Mixed Fortunes 1300-1900

William Owen's Shire Hall (1837)
William Owen's Shire Hall (1837)

During much of the medieval period the town’s prosperity was guaranteed by charters and special privileges conferred by a succession of noble or royal patrons. These gave exemption from tolls and granted a monopoly of particular trades.

In the early 14th century medieval Haverford reached its apogee. The so called crypt visible at the upper end of High Street (the vaulted cellar of what had probably been a merchant’s house) demonstrates that constructional skills in stone were by no means confined to church building. Then, in mid-century, the Black Death suddenly decimated the town’s population.

High Street is much as it was in Owen's day
High Street is much as it was in Owen's day

It took approximately 150 years to recover from the catastrophe of the Black Death. By that time the suffix ‘west’ had become firmly attached to the name Haverford, apparently to distinguish it from the city of Hereford. Writing in the next century Shakespeare called it ‘Ha’rford-west’, as it is frequently pronounced to this day.
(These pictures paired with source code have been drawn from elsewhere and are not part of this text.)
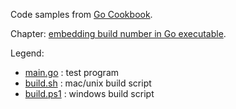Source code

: Code samples from [Go Cookbook](https://blog.kowalczyk.info/book/go-cookbook.html).

Chapter: [embedding build number in Go executable](https://blog.kowalczyk.info/article/vEja/embedding-build-number-in-go-executable.html).

Legend:
* [main.go](main.go) : test program
* [build.sh](build.sh) : mac/unix build script
* [build.ps1](build.ps1) : windows build script
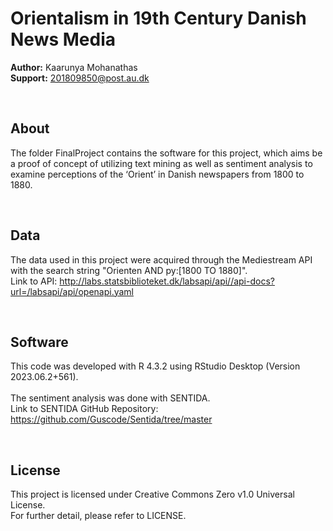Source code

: # Orientalism in 19th Century Danish News Media
<b>Author:</b> Kaarunya Mohanathas <br>
<b>Support:</b> 201809850@post.au.dk

<br>

## About
The folder FinalProject contains the software for this project, which aims be a proof of concept of utilizing text mining as well as sentiment analysis to examine perceptions of the ‘Orient’ in Danish newspapers from 1800 to 1880.

<br>

## Data
The data used in this project were acquired through the Mediestream API with the search string "Orienten AND py:[1800 TO 1880]". <br>
Link to API: http://labs.statsbiblioteket.dk/labsapi/api//api-docs?url=/labsapi/api/openapi.yaml

<br>

## Software
This code was developed with R 4.3.2 using RStudio Desktop (Version 2023.06.2+561). <br>
<br>
The sentiment analysis was done with SENTIDA. <br>
Link to SENTIDA GitHub Repository: https://github.com/Guscode/Sentida/tree/master 

<br>

## License
This project is licensed under Creative Commons Zero v1.0 Universal License. <br>
For further detail, please refer to LICENSE.
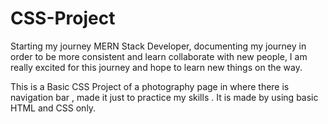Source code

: # CSS-Project

Starting my journey MERN Stack Developer, documenting my journey in order to be more consistent and learn collaborate with new people, I am really excited for this journey and hope to learn new things on the way.

This is a Basic CSS Project of a photography page in where there is navigation bar , made it just to practice my skills .
It is made by using basic HTML and CSS only.
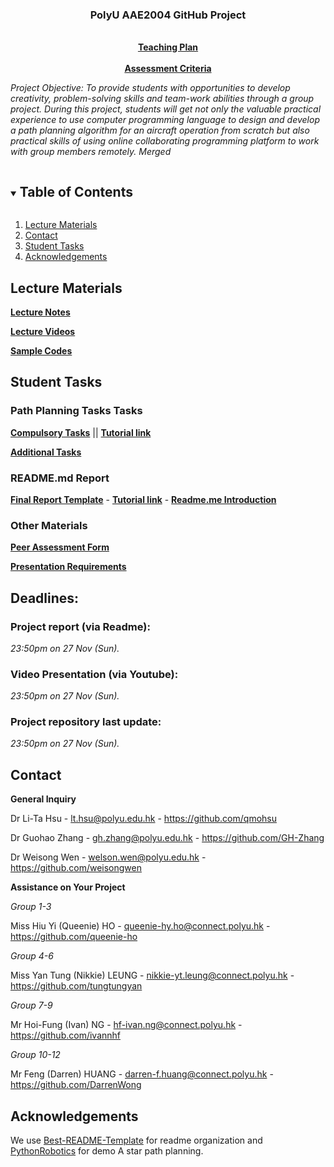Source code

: <p align="center">

  <h3 align="center">PolyU AAE2004 GitHub Project</h3>

  <p align="center">
    <br />
    <a href="LT HSU AAE2004 Teaching Plan 2022-23 S1.pdf"><strong>Teaching Plan</strong></a>
    <br />
    <br />
    <a href="Project Assessment Criteria.pdf"><strong>Assessment Criteria</strong></a>
    <br />  
  </p>
</p>

*Project Objective: To provide students with opportunities to develop creativity, problem-solving skills and team-work abilities through a group project. During this project, students will get not only the valuable practical experience to use computer programming language to design and develop a path planning algorithm for an aircraft operation from scratch but also practical skills of using online collaborating programming platform to work with group members remotely. Merged*

<!-- TABLE OF CONTENTS -->
<details open="open">
  <summary><h2 style="display: inline-block">Table of Contents</h2></summary>
  <ol>
    <li>
      <a href="#lecture-materials">Lecture Materials</a>
    </li>
    <li>
      <a href="#contact">Contact</a>
    </li>
    <li>
      <a href="#student-tasks">Student Tasks</a>
    </li>
    <li>
      <a href="#acknowledgements">Acknowledgements</a>
    </li>    
  </ol>
</details>



<!-- Lecture Materials -->
## Lecture Materials
<a href="Lecture%20Notes/"><strong>Lecture Notes</strong></a>

<a href="Lecture%20Videos/"><strong>Lecture Videos</strong></a>

<a href="Sample%20Codes/"><strong>Sample Codes</strong></a>

<!-- Student Tasks -->
## Student Tasks

### Path Planning Tasks Tasks

<a href="Lecture Notes/Compulsory Tasks.pdf"><strong>Compulsory Tasks</strong></a> || <strong>[Tutorial link](https://youtu.be/hmlWX5OEs5U)</strong>

<a href="Lecture Notes/Additional Tasks.pdf"><strong>Additional Tasks</strong></a>

### README.md Report

<a href="Lecture Notes/Report template .pdf"><strong>Final Report Template</strong></a>  -  <strong>[Tutorial link](https://www.youtube.com/watch?v=ECuqb5Tv9qI)</strong>  -  **<a href="Lecture Notes/Creating a README in GitHub.pdf"><strong>Readme.me Introduction</strong></a>**

### Other Materials

<a href="Peer review_AAE2004.pdf"><strong>Peer Assessment Form</strong></a>

<a href="Lecture Notes/Presentation Requirements.pdf"><strong>Presentation Requirements</strong></a>

<!-- CONTACT -->
## Deadlines:

### Project report (via Readme): 
*23:50pm on 27 Nov (Sun).*

### Video Presentation (via Youtube): 
*23:50pm on 27 Nov (Sun).*

### Project repository last update: 
*23:50pm on 27 Nov (Sun).*

## Contact

**General Inquiry**

Dr Li-Ta Hsu -  lt.hsu@polyu.edu.hk - https://github.com/qmohsu

Dr Guohao Zhang -  gh.zhang@polyu.edu.hk - https://github.com/GH-Zhang

Dr Weisong Wen -  welson.wen@polyu.edu.hk - https://github.com/weisongwen

**Assistance on Your Project**

*Group 1-3*

Miss Hiu Yi (Queenie) HO - queenie-hy.ho@connect.polyu.hk - https://github.com/queenie-ho

*Group 4-6*

Miss Yan Tung (Nikkie) LEUNG - nikkie-yt.leung@connect.polyu.hk - https://github.com/tungtungyan

*Group 7-9*

Mr Hoi-Fung (Ivan) NG - hf-ivan.ng@connect.polyu.hk - https://github.com/ivannhf

*Group 10-12*

Mr Feng (Darren) HUANG - darren-f.huang@connect.polyu.hk - https://github.com/DarrenWong

## Acknowledgements
We use [Best-README-Template](https://github.com/othneildrew/Best-README-Template) for readme organization and [PythonRobotics](https://github.com/AtsushiSakai/PythonRobotics) for demo A star path planning.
By and large the town continued to prosper under the Tudors and early Stuarts. But with the Civil War came renewed depression, prolonged and greatly intensified by a return of the plague.

Castle Terrace bears Owen hallmarks
Castle Terrace bears Owen hallmarks

The town we see today is essentially a relic of the 18th and 19th centuries. It became a centre for an increasingly wealthy society that was all but cut off - except by sea - from the rest of the country. Thus Pembrokeshire gentry often kept town houses in Haverfordwest. Foley House in Goat Street, for example, was designed by John Nash for one of the Foley family whose country seat was half a dozen miles away.

The most famous of the Foleys was Admiral Sir Thomas Foley, a comrade in arms and close friend of Nelson. Another hero of the Napoleonic War, General Sir Thomas Picton, was born in a town house in Hill Street. He was killed at Waterloo.

During the 19th century Haverfordwest was radically remodelled by William Owen, son of a local cabinet-maker and an architect of amazing vision and energy. Owen swept away crumbling hovels and replaced them with fine terraces. He erected numbers of public buildings (including the former Corn Market at the top of Market Street, now occupied by a cinema, and most notably the Shire Hall). And he transformed the eastern approach to the town by creating new streets (Victoria Place and Picton Place), plus the New Bridge (which he financed himself), in effect forming an extension of the High Street.

William Owen was four times mayor of Haverfordwest. Haverfordians still walk, literally, in his shadow.